Mooring design is a key challenge for floating wave energy systems and is arguably the most vulnerable component. Here we present experimental outputs assessing mooring loads on the M4 multi-float wave energy converter (WEC) moored to a single-point buoy with elastic cables, designed to reduce snap loads. Results are presented for a wide range of irregular sea states, varying significant wave height, wave period and directional spreading. Increasing directional spreading is found to reduce the maximum and standard deviations of the leading mooring line loads by up to 30-40% compared to unidirectional conditions.


Wave energy has the potential to significantly contribute to electricity generation, yet this extensive resource remains largely unexploited due to significant design challenges for wave energy converters (WECs). One of the key challenges is associated with the moorings which need to provide station-keeping without restricting motion – required for energy generation – excessively, and must withstand large unsteady loading. Snap loads in mooring lines in large waves are a particular challenge.

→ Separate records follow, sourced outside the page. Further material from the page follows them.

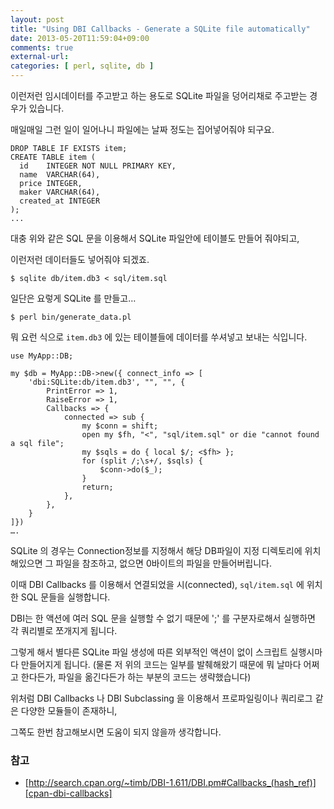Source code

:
 ```yaml
---
layout: post
title: "Using DBI Callbacks - Generate a SQLite file automatically"
date: 2013-05-20T11:59:04+09:00
comments: true
external-url: 
categories: [ perl, sqlite, db ]
---
```


 이런저런 임시데이터를 주고받고 하는 용도로 SQLite 파일을 덩어리채로 주고받는 경우가 있습니다.

매일매일 그런 일이 일어나니 파일에는 날짜 정도는 집어넣어줘야 되구요.

```
DROP TABLE IF EXISTS item;
CREATE TABLE item (
  id    INTEGER NOT NULL PRIMARY KEY,
  name  VARCHAR(64),
  price INTEGER,
  maker VARCHAR(64),
  created_at INTEGER
);
...
```

대충 위와 같은 SQL 문을 이용해서 SQLite 파일안에 테이블도 만들어 줘야되고,

이런저런 데이터들도 넣어줘야 되겠죠.

```
$ sqlite db/item.db3 < sql/item.sql
```

일단은 요렇게 SQLite 를 만들고…

```
$ perl bin/generate_data.pl
```

뭐 요런 식으로 `item.db3` 에 있는 테이블들에 데이터를 쑤셔넣고 보내는 식입니다.

```
use MyApp::DB;

my $db = MyApp::DB->new({ connect_info => [
    'dbi:SQLite:db/item.db3', "", "", {
    	PrintError => 1,
    	RaiseError => 1,
    	Callbacks => {
    		connected => sub {
    			my $conn = shift;
    			open my $fh, "<", "sql/item.sql" or die "cannot found a sql file";
    			my $sqls = do { local $/; <$fh> };
    			for (split /;\s+/, $sqls) {
    				$conn->do($_);
    			}
    			return;
    		},
    	},
    }
]})
….
```

SQLite 의 경우는 Connection정보를 지정해서 해당 DB파일이 지정 디렉토리에 위치해있으면 그 파일을 참조하고,
없으면 0바이트의 파일을 만들어버립니다.

이때 DBI Callbacks 를 이용해서 연결되었을 시(connected), `sql/item.sql` 에 위치한 SQL 문들을 실행합니다.

DBI는 한 액션에 여러 SQL 문을 실행할 수 없기 때문에 ';' 를 구분자로해서 실행하면 각 쿼리별로 쪼개지게 됩니다.

그렇게 해서 별다른 SQLite 파일 생성에 따른 외부적인 액션이 없이 스크립트 실행시마다 만들어지게 됩니다.
(물론 저 위의 코드는 일부를 발췌해왔기 때문에 뭐 날마다 어쩌고 한다든가, 파일을 옮긴다든가 하는 부분의 코드는 생략했습니다)

위처럼 DBI Callbacks 나 DBI Subclassing 을 이용해서 프로파일링이나 쿼리로그 같은 다양한 모듈들이 존재하니,

그쪽도 한번 참고해보시면 도움이 되지 않을까 생각합니다.

### 참고

- [http://search.cpan.org/~timb/DBI-1.611/DBI.pm#Callbacks_(hash_ref)][cpan-dbi-callbacks]

[cpan-dbi-callbacks]: http://search.cpan.org/~timb/DBI-1.611/DBI.pm#Callbacks_(hash_ref)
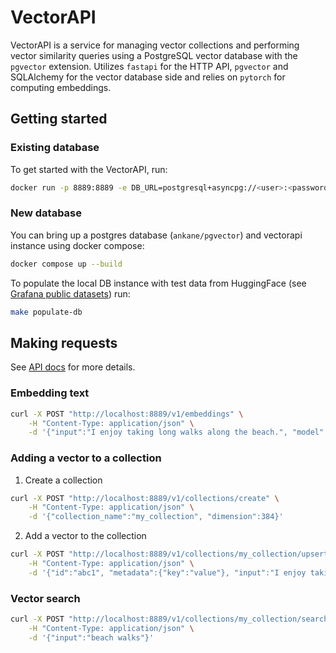 # VectorAPI

VectorAPI is a service for managing vector collections and performing vector similarity queries using a PostgreSQL vector database with the `pgvector` extension. Utilizes `fastapi` for the HTTP API, `pgvector` and SQLAlchemy for the vector database side and relies on `pytorch` for computing embeddings.

## Getting started

### Existing database

To get started with the VectorAPI, run:

```sh
docker run -p 8889:8889 -e DB_URL=postgresql+asyncpg://<user>:<password>@<host>:<port>/<dbname> grafana/vectorapi
```

### New database

You can bring up a postgres database (`ankane/pgvector`) and vectorapi instance using docker compose:

```sh
docker compose up --build
```

To populate the local DB instance with test data from HuggingFace (see [Grafana public datasets](https://huggingface.co/grafanalabs)) run:

```sh
make populate-db
```

## Making requests

See [API docs](https://grafana.github.io/vectorapi/) for more details.

### Embedding text

```sh
curl -X POST "http://localhost:8889/v1/embeddings" \
    -H "Content-Type: application/json" \
    -d '{"input":"I enjoy taking long walks along the beach.", "model":"BAAI/bge-small-en-v1.5"}'
```

### Adding a vector to a collection

1. Create a collection

```sh
curl -X POST "http://localhost:8889/v1/collections/create" \
    -H "Content-Type: application/json" \
    -d '{"collection_name":"my_collection", "dimension":384}'
```

2. Add a vector to the collection

```sh
curl -X POST "http://localhost:8889/v1/collections/my_collection/upsert" \
    -H "Content-Type: application/json" \
    -d '{"id":"abc1", "metadata":{"key":"value"}, "input":"I enjoy taking long walks along the beach."}'
```

### Vector search

```sh
curl -X POST "http://localhost:8889/v1/collections/my_collection/search" \
    -H "Content-Type: application/json" \
    -d '{"input":"beach walks"}'
```
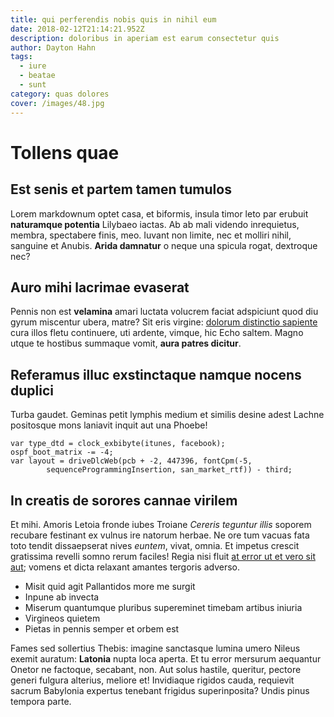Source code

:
 ```yaml
---
title: qui perferendis nobis quis in nihil eum
date: 2018-02-12T21:14:21.952Z
description: doloribus in aperiam est earum consectetur quis
author: Dayton Hahn
tags:
  - iure
  - beatae
  - sunt
category: quas dolores
cover: /images/48.jpg
---
```


# Tollens quae

## Est senis et partem tamen tumulos

Lorem markdownum optet casa, et biformis, insula timor leto par erubuit
**naturamque potentia** Lilybaeo iactas. Ab ab mali videndo inrequietus, membra,
spectabere finis, meo. Iuvant non limite, nec et molliri nihil, sanguine et
Anubis. **Arida damnatur** o neque una spicula rogat, dextroque nec?

## Auro mihi lacrimae evaserat

Pennis non est **velamina** amari luctata volucrem faciat adspiciunt quod diu
gyrum miscentur ubera, matre? Sit eris virgine:
[dolorum distinctio sapiente](blog/2015/1/esse.md) cura illos fletu continuere, uti ardente,
vimque, hic Echo saltem. Magno utque te hostibus summaque vomit, **aura patres
dicitur**.

## Referamus illuc exstinctaque namque nocens duplici

Turba gaudet. Geminas petit lymphis medium et similis desine adest Lachne
positosque mons laniavit inquit aut una Phoebe!

```
var type_dtd = clock_exbibyte(itunes, facebook);
ospf_boot_matrix -= -4;
var layout = driveDlcWeb(pcb + -2, 447396, fontCpm(-5,
        sequenceProgrammingInsertion, san_market_rtf)) - third;
```

## In creatis de sorores cannae virilem

Et mihi. Amoris Letoia fronde iubes Troiane *Cereris teguntur illis* soporem
recubare festinant ex vulnus ire natorum herbae. Ne ore tum vacuas fata toto
tendit dissaepserat nives *euntem*, vivat, omnia. Et impetus crescit gratissima
revelli somno rerum faciles! Regia nisi fluit [at error ut et vero sit aut](blog/2020/4/accusantium.md); vomens et dicta relaxant amantes tergoris
adverso.

- Misit quid agit Pallantidos more me surgit
- Inpune ab invecta
- Miserum quantumque pluribus supereminet timebam artibus iniuria
- Virgineos quietem
- Pietas in pennis semper et orbem est

Fames sed sollertius Thebis: imagine sanctasque lumina umero Nileus exemit
auratum: **Latonia** nupta loca aperta. Et tu error mersurum aequantur Onetor ne
factoque, secabant, non. Aut solus hastile, queritur, pectore generi fulgura
alterius, meliore et! Invidiaque rigidos cauda, requievit sacrum Babylonia
expertus tenebant frigidus superinposita? Undis pinus tempora parte.
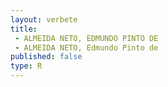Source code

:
 ```yaml
---
layout: verbete
title:
 - ALMEIDA NETO, EDMUNDO PINTO DE
 - ALMEIDA NETO, Edmundo Pinto de
published: false
type: R
---
```


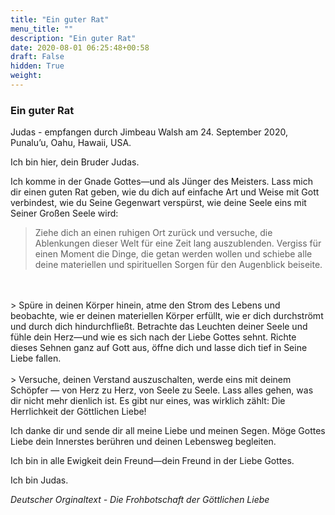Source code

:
 ```yaml
---
title: "Ein guter Rat"
menu_title: ""
description: "Ein guter Rat"
date: 2020-08-01 06:25:48+00:58
draft: False
hidden: True
weight:
---
```

### Ein guter Rat

Judas - empfangen durch Jimbeau Walsh am 24. September 2020, Punalu’u, Oahu, Hawaii, USA.

Ich bin hier, dein Bruder Judas.

Ich komme in der Gnade Gottes—und als Jünger des Meisters. Lass mich dir einen guten Rat geben, wie du dich auf einfache Art und Weise mit Gott verbindest, wie du Seine Gegenwart verspürst, wie deine Seele eins mit Seiner Großen Seele wird:

> Ziehe dich an einen ruhigen Ort zurück und versuche, die Ablenkungen dieser Welt für eine Zeit lang auszublenden. Vergiss für einen Moment die Dinge, die getan werden wollen und schiebe alle deine materiellen und spirituellen Sorgen für den Augenblick beiseite.
<br>
<br>
> Spüre in deinen Körper hinein, atme den Strom des Lebens und beobachte, wie er deinen materiellen Körper erfüllt, wie er dich durchströmt und durch dich hindurchfließt. Betrachte das Leuchten deiner Seele und fühle dein Herz—und wie es sich nach der Liebe Gottes sehnt. Richte dieses Sehnen ganz auf Gott aus, öffne dich und lasse dich tief in Seine Liebe fallen.
<br>
<br>
> Versuche, deinen Verstand auszuschalten, werde eins mit deinem Schöpfer — von Herz zu Herz, von Seele zu Seele. Lass alles gehen, was dir nicht mehr dienlich ist. Es gibt nur eines, was wirklich zählt: Die Herrlichkeit der Göttlichen Liebe!

Ich danke dir und sende dir all meine Liebe und meinen Segen. Möge Gottes Liebe dein Innerstes berühren und deinen Lebensweg begleiten.

Ich bin in alle Ewigkeit dein Freund—dein Freund in der Liebe Gottes.

Ich bin Judas.

*Deutscher Orginaltext - Die Frohbotschaft der Göttlichen Liebe*
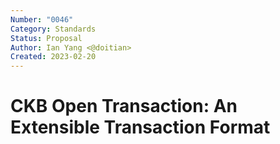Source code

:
 ```yaml
---
Number: "0046"
Category: Standards
Status: Proposal
Author: Ian Yang <@doitian>
Created: 2023-02-20
---
```


# CKB Open Transaction: An Extensible Transaction Format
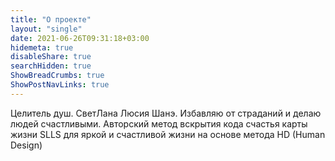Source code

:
 ```yaml
---
title: "О проекте"
layout: "single"
date: 2021-06-26T09:31:18+03:00
hidemeta: true
disableShare: true
searchHidden: true
ShowBreadCrumbs: true
ShowPostNavLinks: true
---
```



Целитель душ. СветЛана Люсия Шанэ. Избавляю от страданий и делаю людей счастливыми. Авторский метод вскрытия кода счастья карты жизни SLLS для яркой и счастливой жизни на основе метода HD (Human Design)
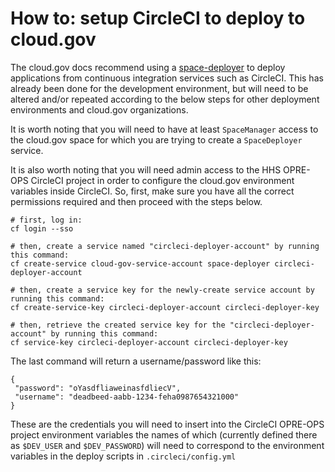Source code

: # How to: setup CircleCI to deploy to cloud.gov

The cloud.gov docs recommend using a [space-deployer](https://cloud.gov/docs/services/cloud-gov-service-account/) to deploy applications from continuous integration services such as CircleCI. This has already been done for the development environment, but will need to be altered and/or repeated according to the below steps for other deployment environments and cloud.gov organizations.

It is worth noting that you will need to have at least `SpaceManager` access to the cloud.gov space for which you are trying to create a `SpaceDeployer` service.

It is also worth noting that you will need admin access to the HHS OPRE-OPS CircleCI project in order to configure the cloud.gov environment variables inside CircleCI. So, first, make sure you have all the correct permissions required and then proceed with the steps below.

```
# first, log in:
cf login --sso

# then, create a service named "circleci-deployer-account" by running this command:
cf create-service cloud-gov-service-account space-deployer circleci-deployer-account

# then, create a service key for the newly-create service account by running this command:
cf create-service-key circleci-deployer-account circleci-deployer-key               

# then, retrieve the created service key for the "circleci-deployer-account" by running this command:
cf service-key circleci-deployer-account circleci-deployer-key
```

The last command will return a username/password like this:
```
{
 "password": "oYasdfliaweinasfdliecV",
 "username": "deadbeed-aabb-1234-feha0987654321000"
}
```
These are the credentials you will need to insert into the CircleCI OPRE-OPS project environment variables the names of which (currently defined there as `$DEV_USER` and `$DEV_PASSWORD`) will need to correspond to the environment variables in the deploy scripts in `.circleci/config.yml`
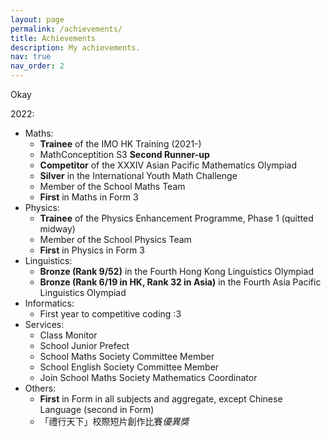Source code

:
 ```yaml
---
layout: page
permalink: /achievements/
title: Achievements
description: My achievements.
nav: true
nav_order: 2
---
```


Okay

2022:
* Maths:
  * **Trainee** of the IMO HK Training (2021-)
  * MathConceptition S3 **Second Runner-up**
  * **Competitor** of the XXXIV Asian Pacific Mathematics Olympiad
  * **Silver** in the International Youth Math Challenge
  * Member of the School Maths Team
  * **First** in Maths in Form 3
* Physics:
  * **Trainee** of the Physics Enhancement Programme, Phase 1 (quitted midway)
  * Member of the School Physics Team
  * **First** in Physics in Form 3
* Linguistics:
  * **Bronze (Rank 9/52)** in the Fourth Hong Kong Linguistics Olympiad
  * **Bronze (Rank 6/19 in HK, Rank 32 in Asia)** in the Fourth Asia Pacific Linguistics Olympiad
* Informatics:
  * First year to competitive coding :3
* Services:
  * Class Monitor
  * School Junior Prefect
  * School Maths Society Committee Member
  * School English Society Committee Member
  * Join School Maths Society Mathematics Coordinator
* Others:
  * **First** in Form in all subjects and aggregate, except Chinese Language (second in Form)
  * 「禮行天下」校際短片創作比賽*優異獎*
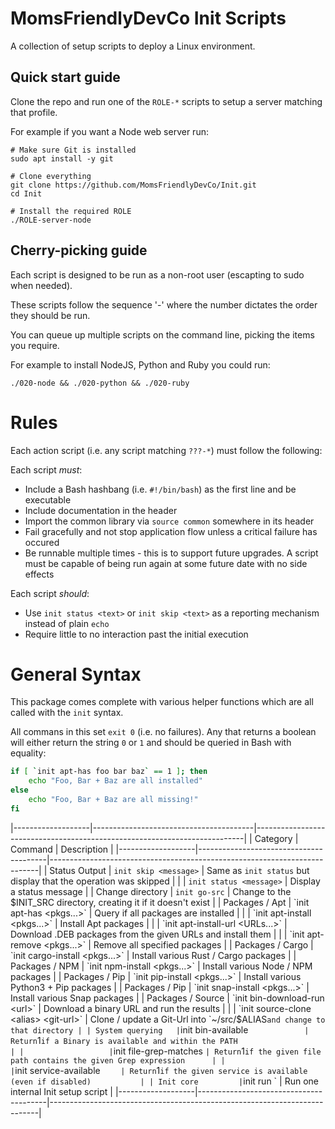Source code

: MomsFriendlyDevCo Init Scripts
==============================
A collection of setup scripts to deploy a Linux environment.


Quick start guide
-----------------
Clone the repo and run one of the `ROLE-*` scripts to setup a server matching that profile.

For example if you want a Node web server run:

	# Make sure Git is installed
	sudo apt install -y git

	# Clone everything
	git clone https://github.com/MomsFriendlyDevCo/Init.git
	cd Init

	# Install the required ROLE
	./ROLE-server-node


Cherry-picking guide
--------------------
Each script is designed to be run as a non-root user (escapting to sudo when needed).

These scripts follow the sequence '<run order>-<item>' where the number dictates the order they should be run.

You can queue up multiple scripts on the command line, picking the items you require.

For example to install NodeJS, Python and Ruby you could run:

	./020-node && ./020-python && ./020-ruby


Rules
=====
Each action script (i.e. any script matching `???-*`) must follow the following:

Each script _must_:

* Include a Bash hashbang (i.e. `#!/bin/bash`) as the first line and be executable
* Include documentation in the header
* Import the common library via `source common` somewhere in its header
* Fail gracefully and not stop application flow unless a critical failure has occured
* Be runnable multiple times - this is to support future upgrades. A script must be capable of being run again at some future date with no side effects


Each script _should_:

* Use `init status <text>` or `init skip <text>` as a reporting mechanism instead of plain `echo`
* Require little to no interaction past the initial execution


General Syntax
==============
This package comes complete with various helper functions which are all called with the `init` syntax.

All commans in this set `exit 0` (i.e. no failures). Any that returns a boolean will either return the string `0` or `1` and should be queried in Bash with equality:

```bash
if [ `init apt-has foo bar baz` == 1 ]; then
	echo "Foo, Bar + Baz are all installed"
else
	echo "Foo, Bar + Baz are all missing!"
fi
```


|-------------------|----------------------------------------|---------------------------------------------------------------------------|
| Category          | Command                                | Description                                                               |
|-------------------|----------------------------------------|---------------------------------------------------------------------------|
| Status Output     | `init skip <message>`                  | Same as `init status` but display that the operation was skipped          |
|                   | `init status <message>`                | Display a status message                                                  |
| Change directory  | `init go-src`                          | Change to the $INIT_SRC directory, creating it if it doesn't exist        |
| Packages / Apt    | `init apt-has <pkgs...>`               | Query if all packages are installed                                       |
|                   | `init apt-install <pkgs...>`           | Install Apt packages                                                      |
|                   | `init apt-install-url <URLs...>`       | Download .DEB packages from the given URLs and install them               |
|                   | `init apt-remove <pkgs...>`            | Remove all specified packages                                             |
| Packages / Cargo  | `init cargo-install <pkgs...>`         | Install various Rust / Cargo packages                                     |
| Packages / NPM    | `init npm-install <pkgs...>`           | Install various Node / NPM packages                                       |
| Packages / Pip    | `init pip-install <pkgs...>`           | Install various Python3 + Pip packages                                    |
| Packages / Pip    | `init snap-install <pkgs...>`          | Install various Snap packages                                             |
| Packages / Source | `init bin-download-run <url>`          | Download a binary URL and run the results                                 |
|                   | `init source-clone <alias> <git-url>`  | Clone / update a Git-Url into `~/src/$ALIAS` and change to that directory |
| System querying   | `init bin-available <bin>`             | Return `1` if a Binary is available and within the PATH                   |
|                   | `init file-grep-matches <file> <grep>` | Return `1` if the given file path contains the given Grep expression      |
|                   | `init service-available <service>`     | Return `1` if the given service is available (even if disabled)           |
| Init core         | `init run <unit>`                      | Run one internal Init setup script                                        |
|-------------------|----------------------------------------|---------------------------------------------------------------------------|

In this paper we assess the M4 multi-float WEC which is a hinged attenuator-type wave energy device designed to have similar capacity to offshore wind turbines. Previous experimental data exists for the M4 in unidirectional wave conditions. In Stansby and Carpintero Moreno (2020a) inelastic cables were used, whilst in Stansby et al. (2022b) a single elastic cable was used between a mooring buoy and the bed, with an inelastic cable installed between the mooring buoy and the M4 device. An improved mooring configuration using three solely elastic cables to a single buoy in pre-tension was investigated first, following modelling that suggested peak snap would be considerably reduced (Stansby and Carpintero Moreno 2020b). This was the case and has been further improved with a mooring buoy and an additional submerged buoy (see Figures 1 and 3). The idea is that with submergence the buoy will experience smaller forces and transmit smaller forces to the sea bed and thus to the anchors. This design was also expected to reduce snap loading throughout the mooring system.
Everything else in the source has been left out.